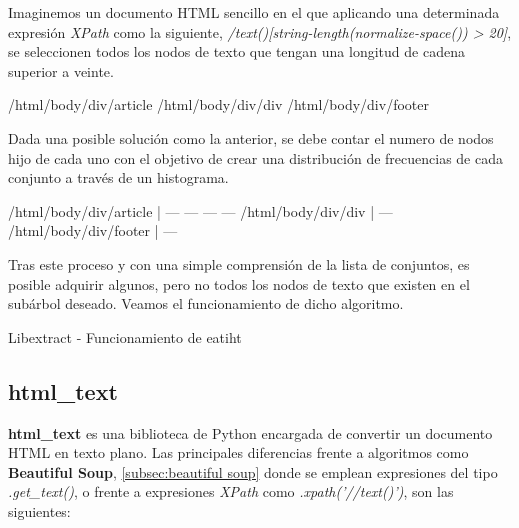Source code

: Imaginemos un documento HTML sencillo en el que aplicando una determinada expresión \emph{XPath} como la 
siguiente, \emph{/text()[string-length(normalize-space()) > 20]}, se seleccionen todos los nodos de texto 
que tengan una longitud de cadena superior a veinte.

\begin{Schunk}
  \begin{Soutput}
    /html/body/div/article
    /html/body/div/div
    /html/body/div/footer
  \end{Soutput}
\end{Schunk}

Dada una posible solución como la anterior, se debe contar el numero de nodos hijo de cada uno con el 
objetivo de crear una distribución de frecuencias de cada conjunto a través de un histograma.

\begin{Schunk}
  \begin{Soutput}
    /html/body/div/article   | — — — —
    /html/body/div/div       | —
    /html/body/div/footer    | —
  \end{Soutput}
\end{Schunk}

Tras este proceso y con una simple comprensión de la lista de conjuntos, es posible adquirir algunos, pero 
no todos los nodos de texto que existen en el subárbol deseado. Veamos el funcionamiento de dicho algoritmo.

\begin{codefloat}
  
  \caption{Libextract - Funcionamiento de eatiht}
  \label{cod:libextract - funcionamiento de eatiht}
\end{codefloat}

\subsection{html\_text}
\label{subsec:html_text}

\textbf{html\_text} \cite{html-text} es una biblioteca de Python encargada de convertir un documento HTML
en texto plano. Las principales diferencias frente a algoritmos como \textbf{Beautiful Soup},
\ref{subsec:beautiful soup} donde se emplean expresiones del tipo \emph{.get\_text()}, o frente a expresiones
\emph{XPath} como \emph{.xpath('//text()')}, son las siguientes:

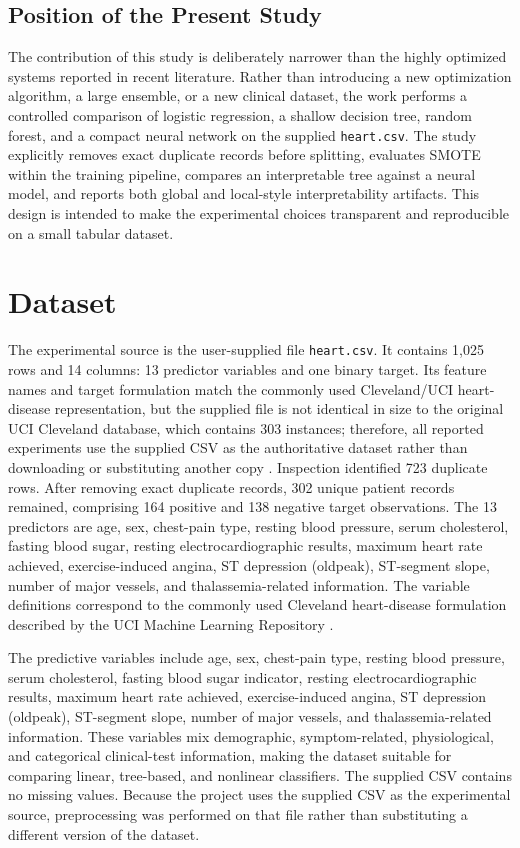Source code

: \documentclass[10pt]{article}
\begin{document}
\subsection{Position of the Present Study}
The contribution of this study is deliberately narrower than the highly optimized systems reported in recent literature. Rather than introducing a new optimization algorithm, a large ensemble, or a new clinical dataset, the work performs a controlled comparison of logistic regression, a shallow decision tree, random forest, and a compact neural network on the supplied \texttt{heart.csv}. The study explicitly removes exact duplicate records before splitting, evaluates SMOTE within the training pipeline, compares an interpretable tree against a neural model, and reports both global and local-style interpretability artifacts. This design is intended to make the experimental choices transparent and reproducible on a small tabular dataset.

\section{Dataset}
The experimental source is the user-supplied file \texttt{heart.csv}. It contains 1,025 rows and 14 columns: 13 predictor variables and one binary target. Its feature names and target formulation match the commonly used Cleveland/UCI heart-disease representation, but the supplied file is not identical in size to the original UCI Cleveland database, which contains 303 instances; therefore, all reported experiments use the supplied CSV as the authoritative dataset rather than downloading or substituting another copy \citep{uciheart}. Inspection identified 723 duplicate rows. After removing exact duplicate records, 302 unique patient records remained, comprising 164 positive and 138 negative target observations. The 13 predictors are age, sex, chest-pain type, resting blood pressure, serum cholesterol, fasting blood sugar, resting electrocardiographic results, maximum heart rate achieved, exercise-induced angina, ST depression (oldpeak), ST-segment slope, number of major vessels, and thalassemia-related information. The variable definitions correspond to the commonly used Cleveland heart-disease formulation described by the UCI Machine Learning Repository \citep{uciheart}.

The predictive variables include age, sex, chest-pain type, resting blood pressure, serum cholesterol, fasting blood sugar indicator, resting electrocardiographic results, maximum heart rate achieved, exercise-induced angina, ST depression (oldpeak), ST-segment slope, number of major vessels, and thalassemia-related information. These variables mix demographic, symptom-related, physiological, and categorical clinical-test information, making the dataset suitable for comparing linear, tree-based, and nonlinear classifiers. The supplied CSV contains no missing values. Because the project uses the supplied CSV as the experimental source, preprocessing was performed on that file rather than substituting a different version of the dataset.
\end{document}
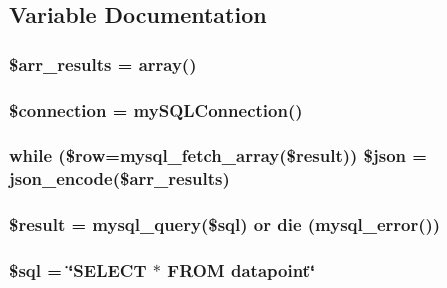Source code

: \subsection{Variable Documentation}
\hypertarget{getdatapoint_8php_a0774b147e1e9ba3e6ba73b927a2ef77e}{
\subsubsection[{\$arr\-\_\-results}]{\setlength{\rightskip}{0pt plus 5cm}\$arr\-\_\-results = array()}}\label{getdatapoint_8php_a0774b147e1e9ba3e6ba73b927a2ef77e}
\hypertarget{getdatapoint_8php_a0d9c79b9b86b3f5891c6d3892f12c6a0}{
\subsubsection[{\$connection}]{\setlength{\rightskip}{0pt plus 5cm}\$connection = my\-S\-Q\-L\-Connection()}}\label{getdatapoint_8php_a0d9c79b9b86b3f5891c6d3892f12c6a0}
\hypertarget{getdatapoint_8php_a0f6ba5ad8be49dce0e92b58a3a8c4de7}{
\subsubsection[{\$json}]{\setlength{\rightskip}{0pt plus 5cm}while (\$row=mysql\-\_\-fetch\-\_\-array(\$result)) \$json = json\-\_\-encode(\$arr\-\_\-results)}}\label{getdatapoint_8php_a0f6ba5ad8be49dce0e92b58a3a8c4de7}
\hypertarget{getdatapoint_8php_a112ef069ddc0454086e3d1e6d8d55d07}{
\subsubsection[{\$result}]{\setlength{\rightskip}{0pt plus 5cm}\$result = mysql\-\_\-query(\$sql) or die (mysql\-\_\-error())}}\label{getdatapoint_8php_a112ef069ddc0454086e3d1e6d8d55d07}
\hypertarget{getdatapoint_8php_a047170d6020a882807665812a27e2525}{
\subsubsection[{\$sql}]{\setlength{\rightskip}{0pt plus 5cm}\$sql = \char`\"{}S\-E\-L\-E\-C\-T $\ast$ F\-R\-O\-M datapoint\char`\"{}}}\label{getdatapoint_8php_a047170d6020a882807665812a27e2525}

§ ABOUT THIS TASK
From the first line to the last, set down the records word for word and drop the images.

§ RESPONSE AREA
Source code

: Imaginemos un documento HTML sencillo en el que aplicando una determinada expresión \emph{XPath} como la 
siguiente, \emph{/text()[string-length(normalize-space()) > 20]}, se seleccionen todos los nodos de texto 
que tengan una longitud de cadena superior a veinte.

\begin{Schunk}
  \begin{Soutput}
    /html/body/div/article
    /html/body/div/div
    /html/body/div/footer
  \end{Soutput}
\end{Schunk}

Dada una posible solución como la anterior, se debe contar el numero de nodos hijo de cada uno con el 
objetivo de crear una distribución de frecuencias de cada conjunto a través de un histograma.

\begin{Schunk}
  \begin{Soutput}
    /html/body/div/article   | — — — —
    /html/body/div/div       | —
    /html/body/div/footer    | —
  \end{Soutput}
\end{Schunk}

Tras este proceso y con una simple comprensión de la lista de conjuntos, es posible adquirir algunos, pero 
no todos los nodos de texto que existen en el subárbol deseado. Veamos el funcionamiento de dicho algoritmo.

\begin{codefloat}
  
  \caption{Libextract - Funcionamiento de eatiht}
  \label{cod:libextract - funcionamiento de eatiht}
\end{codefloat}

\subsection{html\_text}
\label{subsec:html_text}

\textbf{html\_text} \cite{html-text} es una biblioteca de Python encargada de convertir un documento HTML
en texto plano. Las principales diferencias frente a algoritmos como \textbf{Beautiful Soup},
\ref{subsec:beautiful soup} donde se emplean expresiones del tipo \emph{.get\_text()}, o frente a expresiones
\emph{XPath} como \emph{.xpath('//text()')}, son las siguientes:

Source code

: \documentclass[10pt]{article}
\begin{document}
\subsection{Position of the Present Study}
The contribution of this study is deliberately narrower than the highly optimized systems reported in recent literature. Rather than introducing a new optimization algorithm, a large ensemble, or a new clinical dataset, the work performs a controlled comparison of logistic regression, a shallow decision tree, random forest, and a compact neural network on the supplied \texttt{heart.csv}. The study explicitly removes exact duplicate records before splitting, evaluates SMOTE within the training pipeline, compares an interpretable tree against a neural model, and reports both global and local-style interpretability artifacts. This design is intended to make the experimental choices transparent and reproducible on a small tabular dataset.

\section{Dataset}
The experimental source is the user-supplied file \texttt{heart.csv}. It contains 1,025 rows and 14 columns: 13 predictor variables and one binary target. Its feature names and target formulation match the commonly used Cleveland/UCI heart-disease representation, but the supplied file is not identical in size to the original UCI Cleveland database, which contains 303 instances; therefore, all reported experiments use the supplied CSV as the authoritative dataset rather than downloading or substituting another copy \citep{uciheart}. Inspection identified 723 duplicate rows. After removing exact duplicate records, 302 unique patient records remained, comprising 164 positive and 138 negative target observations. The 13 predictors are age, sex, chest-pain type, resting blood pressure, serum cholesterol, fasting blood sugar, resting electrocardiographic results, maximum heart rate achieved, exercise-induced angina, ST depression (oldpeak), ST-segment slope, number of major vessels, and thalassemia-related information. The variable definitions correspond to the commonly used Cleveland heart-disease formulation described by the UCI Machine Learning Repository \citep{uciheart}.

The predictive variables include age, sex, chest-pain type, resting blood pressure, serum cholesterol, fasting blood sugar indicator, resting electrocardiographic results, maximum heart rate achieved, exercise-induced angina, ST depression (oldpeak), ST-segment slope, number of major vessels, and thalassemia-related information. These variables mix demographic, symptom-related, physiological, and categorical clinical-test information, making the dataset suitable for comparing linear, tree-based, and nonlinear classifiers. The supplied CSV contains no missing values. Because the project uses the supplied CSV as the experimental source, preprocessing was performed on that file rather than substituting a different version of the dataset.
\end{document}
Source code

: \subsection{Variable Documentation}
\hypertarget{getdatapoint_8php_a0774b147e1e9ba3e6ba73b927a2ef77e}{
\subsubsection[{\$arr\-\_\-results}]{\setlength{\rightskip}{0pt plus 5cm}\$arr\-\_\-results = array()}}\label{getdatapoint_8php_a0774b147e1e9ba3e6ba73b927a2ef77e}
\hypertarget{getdatapoint_8php_a0d9c79b9b86b3f5891c6d3892f12c6a0}{
\subsubsection[{\$connection}]{\setlength{\rightskip}{0pt plus 5cm}\$connection = my\-S\-Q\-L\-Connection()}}\label{getdatapoint_8php_a0d9c79b9b86b3f5891c6d3892f12c6a0}
\hypertarget{getdatapoint_8php_a0f6ba5ad8be49dce0e92b58a3a8c4de7}{
\subsubsection[{\$json}]{\setlength{\rightskip}{0pt plus 5cm}while (\$row=mysql\-\_\-fetch\-\_\-array(\$result)) \$json = json\-\_\-encode(\$arr\-\_\-results)}}\label{getdatapoint_8php_a0f6ba5ad8be49dce0e92b58a3a8c4de7}
\hypertarget{getdatapoint_8php_a112ef069ddc0454086e3d1e6d8d55d07}{
\subsubsection[{\$result}]{\setlength{\rightskip}{0pt plus 5cm}\$result = mysql\-\_\-query(\$sql) or die (mysql\-\_\-error())}}\label{getdatapoint_8php_a112ef069ddc0454086e3d1e6d8d55d07}
\hypertarget{getdatapoint_8php_a047170d6020a882807665812a27e2525}{
\subsubsection[{\$sql}]{\setlength{\rightskip}{0pt plus 5cm}\$sql = \char`\"{}S\-E\-L\-E\-C\-T $\ast$ F\-R\-O\-M datapoint\char`\"{}}}\label{getdatapoint_8php_a047170d6020a882807665812a27e2525}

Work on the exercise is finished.